◆ What to do: Using the data below, set down every line from the one containing "lifetime for Janus" through the one containing "Note that this", inclusive and unchanged. Pictures are to be skipped.

◆ Data supplied:

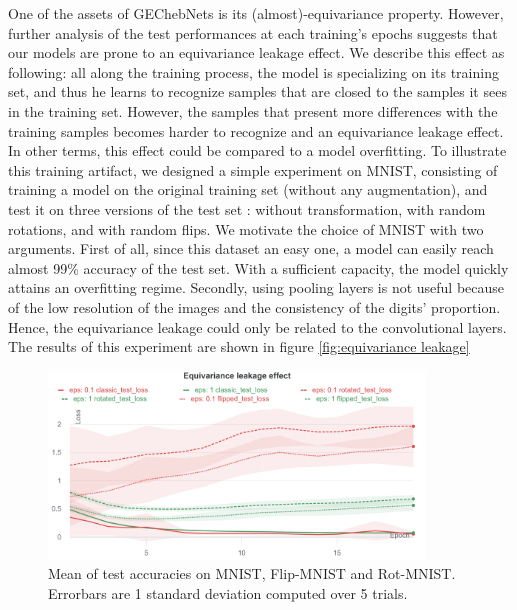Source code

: \documentclass{article}
\newcommand{\haguettaz}[1]{{\color[rgb]{.8,.3,.2}{#1}}}
\begin{document}
One of the assets of GEChebNets is its (almost)-equivariance property. However, further analysis of the test performances at each training's epochs suggests that our models are prone to an equivariance leakage effect. We describe this effect as following: all along the training process, the model is specializing on its training set, and thus he learns to recognize samples that are closed to the samples it sees in the training set. However, the samples that present more differences with the training samples becomes harder to recognize and an equivariance leakage effect. In other terms, this effect could be compared to a model overfitting. To illustrate this training artifact, we designed a simple experiment on MNIST, consisting of training a model on the original training set (without any augmentation), and test it on three versions of the test set : without transformation, with random rotations, and with random flips. We motivate the choice of MNIST with two arguments. First of all, since this dataset an easy one, a model can easily reach almost 99\% accuracy of the test set. With a sufficient capacity, the model quickly attains an overfitting regime. Secondly, using pooling layers is not useful because of the low resolution of the images and the consistency of the digits' proportion. Hence, the equivariance leakage could only be related to the convolutional layers. The results of this experiment are shown in figure \ref{fig:equivariance leakage}


\begin{figure}[h!] 
    \centering
    \includegraphics[width=10cm]{Images/equivariance_leakage.png}
    \caption{Mean of test accuracies on MNIST, Flip-MNIST and Rot-MNIST. Errorbars are 1 standard deviation computed over 5 trials.}
    \label{fig:equivariance_leakage}
\end{figure}

\haguettaz{Comment results of random sub graph algorithms
\begin{itemize}
\item choice of the sampling factor is a tradeoff: too high and the equivariance leakage effect still exists, too low and the model cannot learn as the network is too noisy to allow a correct message passing.
\item Reduce the std by a factor 10, the model is more robust against
\item Both methods work well as the equivariance leakage effect disappeared. We get unprecedented performance on flipped and rotated mnist
\item but the use of random perturbation has a price : longer training and lower performance on the original test set
\end{itemize}}
\end{document}
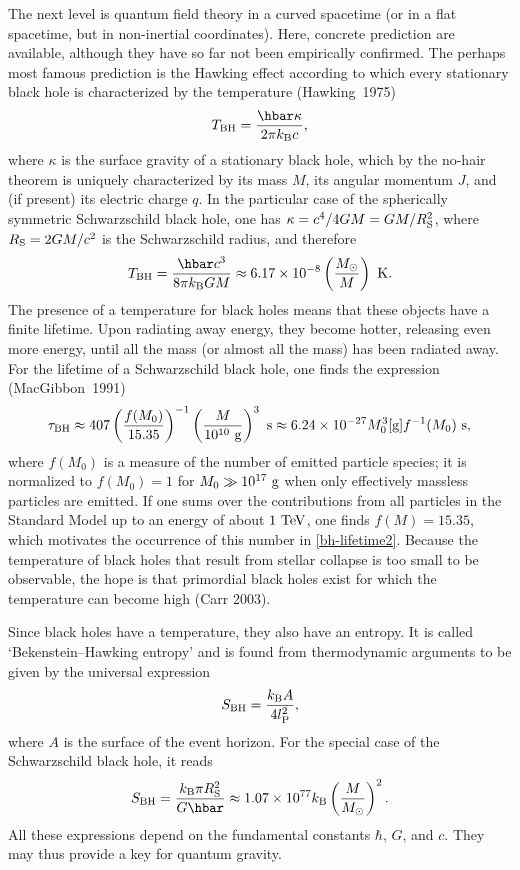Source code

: \documentclass[12pt]{article}
\newcommand{\be}{\begin{equation}}
\newcommand{\ee}{\end{equation}}
\newcommand{\lb}{\label}
\begin{document}
The next level is quantum field theory in a curved spacetime (or in a
flat spacetime, but in non-inertial coordinates). Here, concrete
prediction are available, although they have so far not been
empirically confirmed. The perhaps most famous prediction is the
Hawking effect according to which every stationary black hole is
characterized by the temperature (Hawking~1975)
\be
\lb{TH}
T_{\rm BH}=\frac{\hbar\kappa}{2\pi k_{\rm B}c} ,
\ee
where $\kappa$ is the surface gravity of a stationary black hole, which
by the no-hair theorem is uniquely characterized by its mass $M$,
its angular momentum $J$, and (if present) its electric charge $q$.
In the particular case of the spherically symmetric Schwarzschild 
black hole, one has $\kappa=c^4/4GM=GM/R_{\rm S}^2$, where $R_{\rm
S}=2GM/c^2$ is the Schwarzschild radius, and therefore
\be
\lb{TSchwarz}
T_{\rm BH} =\frac{\hbar c^3}{8\pi k_{\rm B}GM}\approx 6.17\times 10^{-8}
 \left(\frac{M_{\odot}}{M}\right)\ {\rm K} .
\ee
The presence of a temperature for black holes means that these objects
have a finite lifetime. Upon radiating away energy, they become
hotter, releasing even more energy, until all the mass (or almost all
the mass) has been radiated away. For the lifetime
of a Schwarzschild black hole, one finds the expression
(MacGibbon~1991)
\begin{equation}\label{bh-lifetime2}
\tau_\mathrm{BH} \approx 407\left(\frac{f(M_0)}{15.35}\right)^{-1}
\left(\frac{M}{10^{10}\ {\rm g}}\right)^3\ {\rm s}
\approx 6.24\times 10^{-27}M_0^3[{\rm g}]f^{-1}(M_0)\ {\rm s},
\end{equation}
where $f(M_0)$ is a measure of the number of emitted particle species;
it is normalized to
$f(M_0)=1$ for $M_0\gg 10^{17}\ {\rm g}$ when only effectively
massless particles are emitted. If one sums over the contributions
from all particles in the Standard Model up to an energy of about $1\
{\rm TeV}$, one finds $f(M)=15.35$, which motivates the occurrence of
this number in \eqref{bh-lifetime2}. Because the temperature of
 black holes that result 
from stellar collapse is too small to be observable, the hope is that
primordial black holes exist for which the temperature can become high
(Carr 2003).

Since black holes have a temperature, they also have an entropy.
It is called `Bekenstein--Hawking entropy' and is found from
thermodynamic arguments to be given by the universal expression
\begin{equation}\label{SBH}
  S_\mathrm{BH} = \frac{k_\mathrm{B} A}{4 l_{\rm P}^2},
\end{equation}
where $A$ is the surface of the event horizon. 
For the special case of the Schwarzschild black hole, it reads
\begin{equation}\label{SBHSS}
  S_\mathrm{BH} = \frac{k_\mathrm{B} \pi R_{\rm S}^2}{ G \hbar}
  \approx 1.07\times 10^{77}k_\mathrm{B}\left(\frac{M}{M_{\odot}}\right)^2.
\end{equation}
All these expressions depend on the fundamental constants $\hbar$,
$G$, and $c$. They may thus provide a key for quantum
gravity.
\end{document}
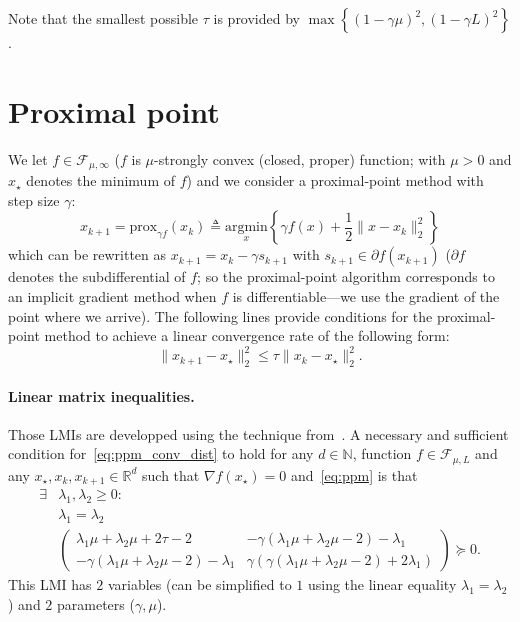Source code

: \documentclass[nonacm]{acmart}
\renewcommand{\leq}{\leqslant}
\renewcommand{\geq}{\geqslant}
\renewcommand{\succeq}{\succcurlyeq}
\newcommand{\argmin}{\mathrm{argmin}}
\begin{document}
Note that the smallest possible $\tau$ is provided by $\max\left\{(1-\gamma\mu)^2,(1-\gamma L)^2\right\}$.


\section{Proximal point}
We let $f\in\mathcal{F}_{\mu,\infty}$ ($f$ is $\mu$-strongly convex (closed, proper) function; with $\mu>0$ and $x_\star$ denotes the minimum of $f$) and we consider a proximal-point method with step size $\gamma$:
\begin{equation}\label{eq:ppm}
x_{k+1}=\mathrm{prox}_{\gamma f}(x_k)\triangleq\underset{x}{\argmin} \left\{ \gamma f(x)+\frac{1}{2}\|x-x_k\|^2_2\right\}
\end{equation}
which can be rewritten as $x_{k+1}=x_k-\gamma s_{k+1}$ with $s_{k+1}\in\partial f(x_{k+1})$ ($\partial f$ denotes the subdifferential of $f$; so the proximal-point algorithm corresponds to an implicit gradient method when $f$ is differentiable---we use the gradient of the point where we arrive).
The following lines provide conditions for the proximal-point method to achieve a linear convergence rate of the following form:
\begin{equation}\label{eq:ppm_conv_dist}
\|x_{k+1}-x_\star\|^2_2 \leq \tau \|x_{k}-x_\star\|^2_2.
\end{equation}

\paragraph{Linear matrix inequalities.} Those LMIs are developped using the technique from~\cite{taylor2017exact}. A necessary and sufficient condition for~\eqref{eq:ppm_conv_dist} to hold for any $d\in\mathbb{N}$, function $f\in\mathcal{F}_{\mu,L}$ and any $x_\star,x_k,x_{k+1}\in\mathbb{R}^d$ such that $\nabla f(x_\star)=0$ and~\eqref{eq:ppm} is that
\begin{equation*}
\begin{aligned}
\exists &\lambda_1,\lambda_2\geq 0:\\
&\lambda_1=\lambda_2\\
&\begin{pmatrix}
\lambda_1 \mu +\lambda_2 \mu +2 \tau -2 & -\gamma  (\lambda_1 \mu +\lambda_2 \mu -2)-\lambda_1 \\
 -\gamma  (\lambda_1 \mu +\lambda_2 \mu -2)-\lambda_1 & \gamma  (\gamma  (\lambda_1 \mu +\lambda_2 \mu -2)+2 \lambda_1)
\end{pmatrix}\succeq 0.
\end{aligned}
\end{equation*}
This LMI has $2$ variables (can be simplified to $1$ using the linear equality $\lambda_1=\lambda_2$) and $2$ parameters ($\gamma,\mu$).
\end{document}
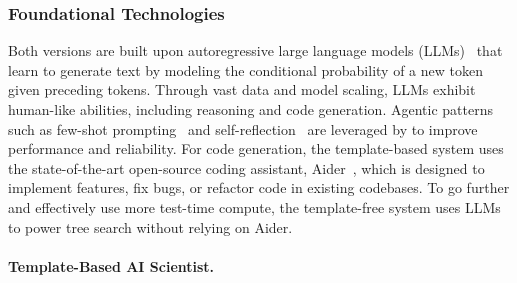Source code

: \subsubsection*{Foundational Technologies}
Both versions are built upon autoregressive large language models (LLMs)~\citep{gpt4, claude3, llama3} that learn to generate text by modeling the conditional probability of a new token given preceding tokens. Through vast data and model scaling, LLMs exhibit human-like abilities, including reasoning and code generation. Agentic patterns~\citep{llm_agent_survey} such as few-shot prompting~\citep{brown2020language}
and self-reflection~\citep{shinn2024reflexion} are leveraged by \ouralgo to improve performance and reliability.
For code generation, the template-based system uses the state-of-the-art open-source coding assistant, Aider~\citep{aider}, which is designed to implement features, fix bugs, or refactor code in existing codebases.
To go further and effectively use more test-time compute, the template-free system uses LLMs to power tree search without relying on Aider.

\paragraph{Template-Based AI Scientist.}
\label{subsec:template-method}

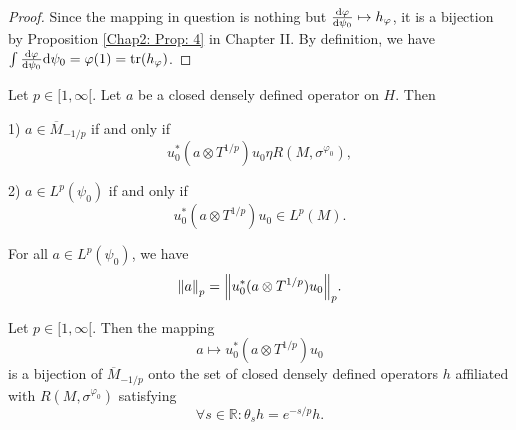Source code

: \begin{proof}
    Since the mapping in question is nothing but $\dv{\varphi}{\psi_0}\mapsto h_\varphi$, it is a bijection by Proposition \ref{Chap2: Prop: 4} in Chapter II. By definition, we have $\int \dv{\varphi}{\psi_0}\dd \psi_0=\varphi(1)=\tr(h_\varphi)$.
\end{proof}
\begin{corollary}
    Let $p\in [1,\infty[$. Let $a$ be a closed densely defined operator on $H$. Then\par
    1) $a\in \overline{M}_{-1/p}$ if and only if
    \[
        u_0^*(a\otimes T^{1/p})u_0\eta R(M,\sigma^{\varphi_0}),
    \]\par
    2) $a\in L^p(\psi_0)$ if and only if
    \[
        u_0^*(a\otimes T^{1/p})u_0\in L^p(M).
    \]\par
    For all $a\in L^p(\psi_0)$, we have
    \[
        \norm{a}_p=\norm{u_0^*(a\otimes T^{1/p})u_0}_p.
    \]
\end{corollary}
\begin{corollary}
    Let $p\in [1,\infty[$. Then the mapping
    \begin{equation}
        a\mapsto u_0^*(a\otimes T^{1/p})u_0
    \end{equation}
    is a bijection of $\overline{M}_{-1/p}$ onto the set of closed densely defined operators $h$ affiliated with $R(M,\sigma^{\varphi_0})$ satisfying
    \begin{equation}
        \forall s\in \mathbb{R}:\theta_s h=e^{-s/p}h.
    \end{equation}
\end{corollary}
% 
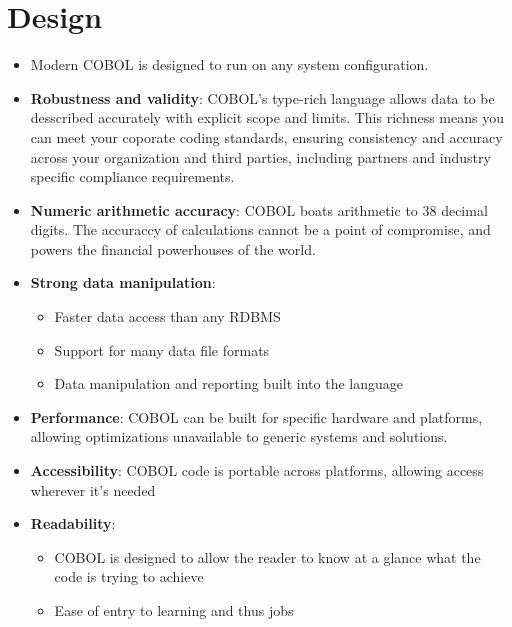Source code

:\documentclass[12pt]{article}
\begin{document}
\section{Design}

\begin{itemize}

    \item Modern COBOL is designed to run on any system configuration.
    \item \textbf{Robustness and validity}: COBOL's type-rich language allows data to be desscribed accurately with explicit scope and limits. This richness means you can meet your coporate coding standards, ensuring consistency and accuracy across your organization and third parties, including partners and industry specific compliance requirements.
    \item \textbf{Numeric arithmetic accuracy}: COBOL boats arithmetic to 38 decimal digits. The accuraccy of calculations cannot be a point of compromise, and powers the financial powerhouses of the world.
    \item \textbf{Strong data manipulation}:
    \begin{itemize}
        \item Faster data access than any RDBMS
        \item Support for many data file formats
        \item Data manipulation and reporting built into the language
    \end{itemize}
    \item \textbf{Performance}: COBOL can be built for specific hardware and platforms, allowing optimizations unavailable to generic systems and solutions.
    \item \textbf{Accessibility}: COBOL code is portable across platforms, allowing access wherever it's needed
    \item \textbf{Readability}:
    \begin{itemize}
        \item COBOL is designed to allow the reader to know at a glance what the code is trying to achieve
        \item Ease of entry to learning and thus jobs
    \end{itemize}


\end{itemize}
\end{document}
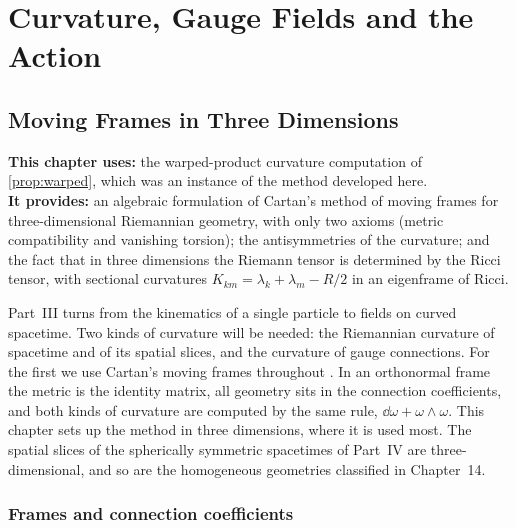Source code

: \part{Curvature, Gauge Fields and the Action}

\chapter{Moving Frames in Three Dimensions}
\label{ch:frames}

\begin{usesbox}
\textbf{This chapter uses:} the warped-product curvature computation of \cref{prop:warped}, which was an instance of the method developed here.\\
\textbf{It provides:} an algebraic formulation of Cartan's method of moving frames for three-dimensional Riemannian geometry, with only two axioms (metric compatibility and vanishing torsion); the antisymmetries of the curvature; and the fact that in three dimensions the Riemann tensor is determined by the Ricci tensor, with sectional curvatures $K_{km}=\lambda_k+\lambda_m-R/2$ in an eigenframe of Ricci.
\end{usesbox}

Part~III turns from the kinematics of a single particle to fields on curved spacetime. Two kinds of curvature will be needed: the Riemannian curvature of spacetime and of its spatial slices, and the curvature of gauge connections. For the first we use Cartan's moving frames throughout \cite{Cartan,MTW}. In an orthonormal frame the metric is the identity matrix, all geometry sits in the connection coefficients, and both kinds of curvature are computed by the same rule, $\dd\omega+\omega\wedge\omega$. This chapter sets up the method in three dimensions, where it is used most. The spatial slices of the spherically symmetric spacetimes of Part~IV are three-dimensional, and so are the homogeneous geometries classified in Chapter~14.

\section{Frames and connection coefficients}

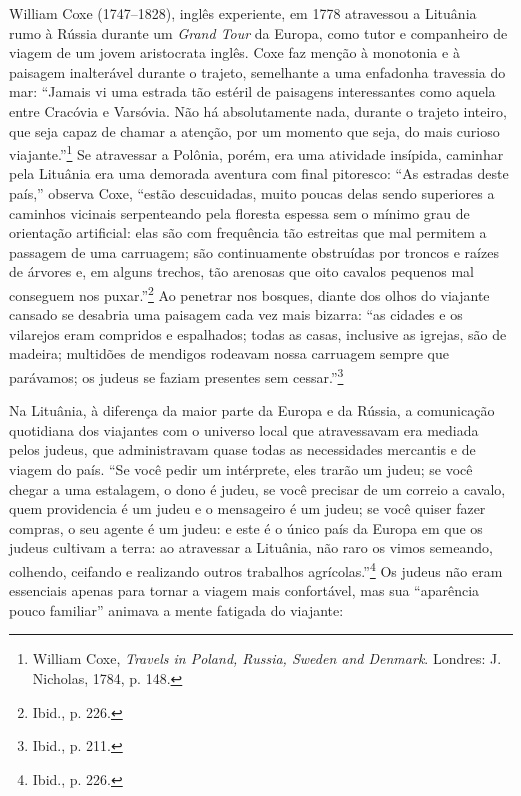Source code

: William Coxe (1747--1828), inglês experiente, em 1778 atravessou a
Lituânia rumo à Rússia durante um \textit{Grand Tour} da Europa, como
tutor e companheiro de viagem de um jovem aristocrata inglês. Coxe faz
menção à monotonia e à paisagem inalterável durante o trajeto,
semelhante a uma enfadonha travessia do mar: ``Jamais vi uma estrada tão
estéril de paisagens interessantes como aquela entre Cracóvia e
Varsóvia. Não há absolutamente nada, durante o trajeto inteiro, que seja
capaz de chamar a atenção, por um momento que seja, do mais curioso
viajante.''\footnote{William Coxe, \textit{Travels in Poland, Russia, Sweden and Denmark}. Londres: J. Nicholas, 1784, p. 148.} Se atravessar a Polônia, porém, era uma atividade insípida, caminhar pela Lituânia era
uma demorada aventura com final pitoresco: ``As estradas deste país,''
observa Coxe, ``estão descuidadas, muito poucas delas sendo superiores a
caminhos vicinais serpenteando pela floresta espessa sem o mínimo grau
de orientação artificial: elas são com frequência tão estreitas que mal
permitem a passagem de uma carruagem; são continuamente obstruídas por
troncos e raízes de árvores e, em alguns trechos, tão arenosas que oito
cavalos pequenos mal conseguem nos puxar.''\footnote{Ibid., p. 226.} Ao
penetrar nos bosques, diante dos olhos do viajante cansado se desabria
uma paisagem cada vez mais bizarra: ``as cidades e os vilarejos eram
compridos e espalhados; todas as casas, inclusive as igrejas, são de
madeira; multidões de mendigos rodeavam nossa carruagem sempre que
parávamos; os judeus se faziam presentes sem cessar.''\footnote{Ibid., p. 211.}
%

Na Lituânia, à diferença da maior parte da Europa e da Rússia, a
comunicação quotidiana dos viajantes com o universo local que
atravessavam era mediada pelos judeus, que administravam quase todas as
necessidades mercantis e de viagem do país. ``Se você pedir um
intérprete, eles trarão um judeu; se você chegar a uma estalagem, o dono
é judeu, se você precisar de um correio a cavalo, quem providencia é um
judeu e o mensageiro é um judeu; se você quiser fazer compras, o seu
agente é um judeu: e este é o único país da Europa em que os judeus
cultivam a terra: ao atravessar a Lituânia, não raro os vimos semeando,
colhendo, ceifando e realizando outros trabalhos agrícolas.''\footnote{Ibid., p. 226.} Os judeus não eram essenciais apenas para tornar a viagem mais confortável, mas sua ``aparência pouco familiar'' animava a mente
fatigada do viajante:

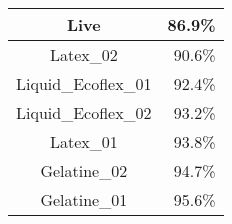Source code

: \begin{tabular}{ c   r }
    Live                & 86.9\% \\ \hline\hline
    Latex\_02           & 90.6\% \\ 
    Liquid\_Ecoflex\_01 & 92.4\% \\
    Liquid\_Ecoflex\_02 & 93.2\% \\
    Latex\_01           & 93.8\% \\
    Gelatine\_02        & 94.7\% \\
    Gelatine\_01        & 95.6\%
\end{tabular}
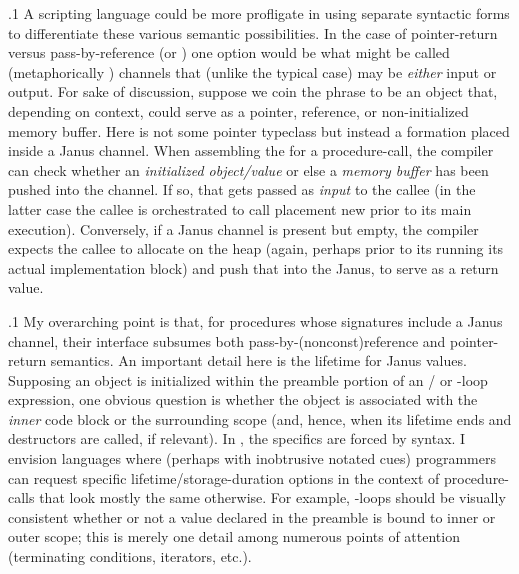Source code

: \documentclass[11pt, twocolumn]{article}
\begin{document}
\p.1{%
A scripting language could be more profligate in using
separate syntactic forms to differentiate these various
semantic possibilities. In the case of pointer-return
versus pass-by-reference (or )
one option would be what might be called 
(metaphorically ) channels
that (unlike the typical case) may be \textit{either} input or output.
For sake of discussion, suppose we coin the phrase 
to be an object that, depending on context, could
serve as a pointer, reference, or non-initialized memory buffer.
Here  is not some pointer typeclass but
instead a formation placed inside a Janus channel.
When assembling the  for a procedure-call,
the compiler can check whether an \textit{initialized object/value}
or else a \textit{memory buffer} has been pushed into the channel.
If so, that gets passed as \textit{input} to the callee (in the
latter case the callee is orchestrated to call placement
new prior to its main execution). Conversely, if a Janus channel
is present but empty, the compiler expects the callee
to allocate on the heap (again, perhaps prior to its
running its actual implementation block) and push that
into the Janus, to serve as a return value.
}%

\p.1{%
My overarching point is that, for procedures whose signatures include
a Janus channel, their interface subsumes both pass-by-(nonconst)reference
and pointer-return semantics. An important detail here is the
lifetime for Janus values. Supposing an object is initialized
within the preamble portion of an / or -loop expression,
one obvious question is whether the object
is associated with the \textit{inner} code block or the surrounding scope
(and, hence, when its lifetime ends and destructors are
called, if relevant). In , the specifics are forced by
syntax. I envision languages where (perhaps with inobtrusive
notated cues) programmers can request specific lifetime/storage-duration
options in the context of procedure-calls that look mostly the
same otherwise. For example, -loops should
be visually consistent whether or not a value declared in the preamble
is bound to inner or outer scope; this is merely one detail
among numerous points of attention (terminating
conditions, iterators, etc.).
}%
\end{document}
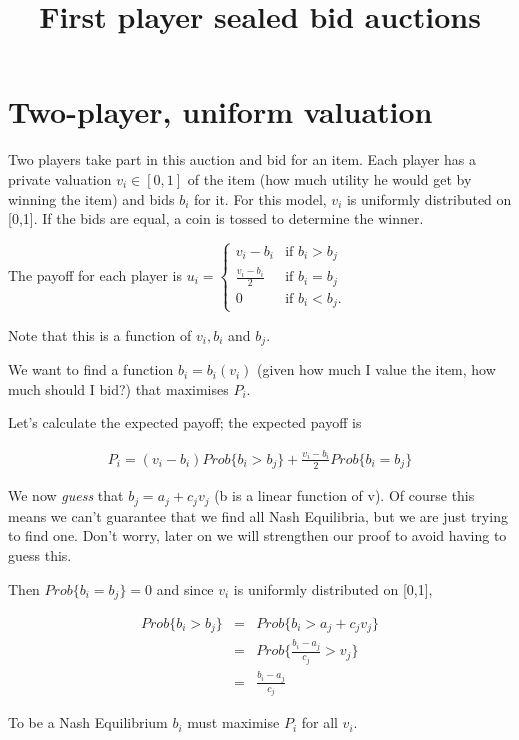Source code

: \documentclass{article}
\title{First player sealed bid auctions}
\date{}
\begin{document}
\maketitle

\section{Two-player, uniform valuation}

Two players take part in this auction and bid for an item. Each player has a private valuation $v_i \in [0,1]$ of the item (how much utility he would get by winning the item) and bids $b_i$ for it. For this model, $v_i$ is uniformly distributed on [0,1]. If the bids are equal, a coin is tossed to determine the winner.

The payoff for each player is 
$
u_i = \begin{cases} v_i - b_i &\mbox{if } b_i > b_j \\
\frac{v_i - b_i}{2} &\mbox{if } b_i = b_j \\
0 &\mbox{if } b_i < b_j. \end{cases}
$

Note that this is a function of $v_i, b_i$ and $b_j$.

We want to find a function $b_i = b_i(v_i)$ (given how much I value the item, how much should I bid?) that maximises $P_i$.

Let's calculate the expected payoff; the expected payoff is 

\begin{eqnarray*}
P_i = (v_i - b_i) Prob\{b_i > b_j\} + \frac{v_i - b_i}{2} Prob\{b_i = b_j\}
\end{eqnarray*}

We now \emph{guess} that $b_j = a_j + c_j v_j$ (b is a linear function of v). Of course this means we can't guarantee that we find all Nash Equilibria, but we are just trying to find one. Don't worry, later on we will strengthen our proof to avoid having to guess this.

Then $Prob\{b_i = b_j\} = 0$ and since $v_i$ is uniformly distributed on [0,1],

\begin{eqnarray*}
Prob\{b_i > b_j\} &=& Prob\{b_i > a_j + c_j v_j\} \\
&=& Prob\{\frac{b_i - a_j}{c_j} > v_j\} \\
&=& \frac{b_i - a_j}{c_j}
\end{eqnarray*}

To be a Nash Equilibrium $b_i$ must maximise $P_i$ for all $v_i$.
\end{document}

◆ Output for this task:
lifetime for Janus values. Supposing an object is initialized
within the preamble portion of an / or -loop expression,
one obvious question is whether the object
is associated with the \textit{inner} code block or the surrounding scope
(and, hence, when its lifetime ends and destructors are
called, if relevant). In , the specifics are forced by
syntax. I envision languages where (perhaps with inobtrusive
notated cues) programmers can request specific lifetime/storage-duration
options in the context of procedure-calls that look mostly the
same otherwise. For example, -loops should
be visually consistent whether or not a value declared in the preamble
is bound to inner or outer scope; this is merely one detail
among numerous points of attention (terminating
conditions, iterators, etc.).
}%
\end{document}
Source code

: \documentclass{article}
\title{First player sealed bid auctions}
\date{}
\begin{document}
\maketitle

\section{Two-player, uniform valuation}

Two players take part in this auction and bid for an item. Each player has a private valuation $v_i \in [0,1]$ of the item (how much utility he would get by winning the item) and bids $b_i$ for it. For this model, $v_i$ is uniformly distributed on [0,1]. If the bids are equal, a coin is tossed to determine the winner.

The payoff for each player is 
$
u_i = \begin{cases} v_i - b_i &\mbox{if } b_i > b_j \\
\frac{v_i - b_i}{2} &\mbox{if } b_i = b_j \\
0 &\mbox{if } b_i < b_j. \end{cases}
$

Note that this is a function of $v_i, b_i$ and $b_j$.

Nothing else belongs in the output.